County debates adding EMA position | Local News
CLINTON — Clinton County’s Emergency Management Agency Board voted Wednesday to hire a replacement operations officer as soon as funding is available.
The board voted 7-2 to proceed with the hiring. Clinton County Board of Supervisors Chairman Dan Srp and Clinton County Sheriff Rick Lincoln voted against the motion.
Based on the current funding equation, the Board of Supervisors would need to make funds available for any of the hiring options, said Srp.
“There are other funding equations available for EMA to consider besides solely going to the supervisors,“ Srp said. “And I intend to present those options as well if there’s a strong feeling that they want to move a request like this forward. I intend to remind them that within the code there are provisions for the municipalities themselves and other equations for contributions towards these expenses.”
Chance Kness, Clinton County Emergency Management Agency coordinator, said the request is for a temporary increase in staffing until the operations officer retires. At that point, EMA would go back to three full time positions.
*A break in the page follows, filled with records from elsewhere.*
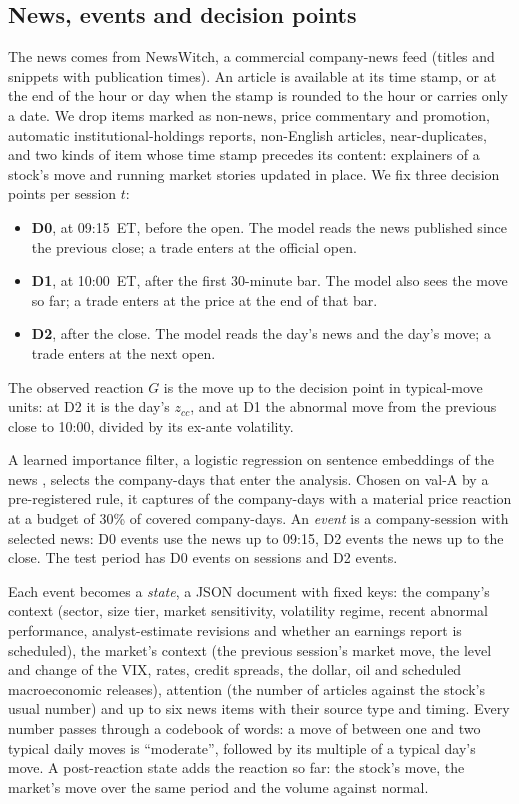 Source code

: \subsection{News, events and decision points}\label{sec:news}

The news comes from NewsWitch, a commercial company-news feed (titles and snippets with publication times). An
article is
available at its time stamp, or at the end of the hour or day when the stamp is rounded to the hour or carries
only a date. We drop items marked as non-news, price commentary and promotion, automatic institutional-holdings
reports, non-English articles, near-duplicates, and two kinds of item whose time stamp precedes its content:
explainers of a stock's move and running market stories updated in place. We fix three decision points per
session $t$:
\begin{itemize}[leftmargin=*, itemsep=1pt]
\item \textbf{D0}, at 09:15~ET, before the open. The model reads the news published since the previous close;
  a trade enters at the official open.
\item \textbf{D1}, at 10:00~ET, after the first 30-minute bar. The model also sees the move so far; a trade
  enters at the price at the end of that bar.
\item \textbf{D2}, after the close. The model reads the day's news and the day's move; a trade enters at the
  next open.
\end{itemize}
The observed reaction $G$ is the move up to the decision point in typical-move units: at D2 it is the day's
$z_{cc}$, and at D1 the abnormal move from the previous close to 10:00, divided by its ex-ante volatility.

A learned importance filter, a logistic regression on sentence embeddings of the news \citep{xiao2024}, selects
the company-days that enter the analysis. Chosen on val-A by a pre-registered rule, it captures 
of the company-days with a material price reaction at a budget of 30\% of covered company-days. An \emph{event}
is a company-session with selected news: D0 events use the news up to 09:15, D2 events the news up to the close.
The test period has  D0 events on  sessions and 
D2 events.

Each event becomes a \emph{state}, a JSON document with fixed keys: the company's context (sector, size tier,
market sensitivity, volatility regime, recent abnormal performance, analyst-estimate revisions and whether an
earnings report is scheduled), the market's context (the previous session's market move, the level and change
of the VIX, rates, credit spreads, the dollar, oil and scheduled macroeconomic releases), attention (the number
of articles against the stock's usual number) and up to six news items with their source type and timing. Every
number passes through a codebook of words: a move of between one and two typical daily moves is ``moderate'',
followed by its multiple of a typical day's move. A post-reaction state adds the reaction so far: the stock's
move, the market's move over the same period and the volume against normal.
The agency’s workload has increased for the last six months and for the foreseeable future, said Kness. The agency has been doing disaster emergency work and basic maintenance rather than carrying out its normal programs.
“When people have asked me about what we can stop doing, we’ve already stopped doing all of those things that are [optional] or can be paused or delayed for some time,“ Kness said.
Some funding will be available to help cover the cost of the hire, which is estimated at about $177,000 for the three fiscal years, said Kness. The agency recently received a $15,000 Emergency Management performance supplemental grant and it expects to receive about $20,000 from the first round of the CARES Act, he said.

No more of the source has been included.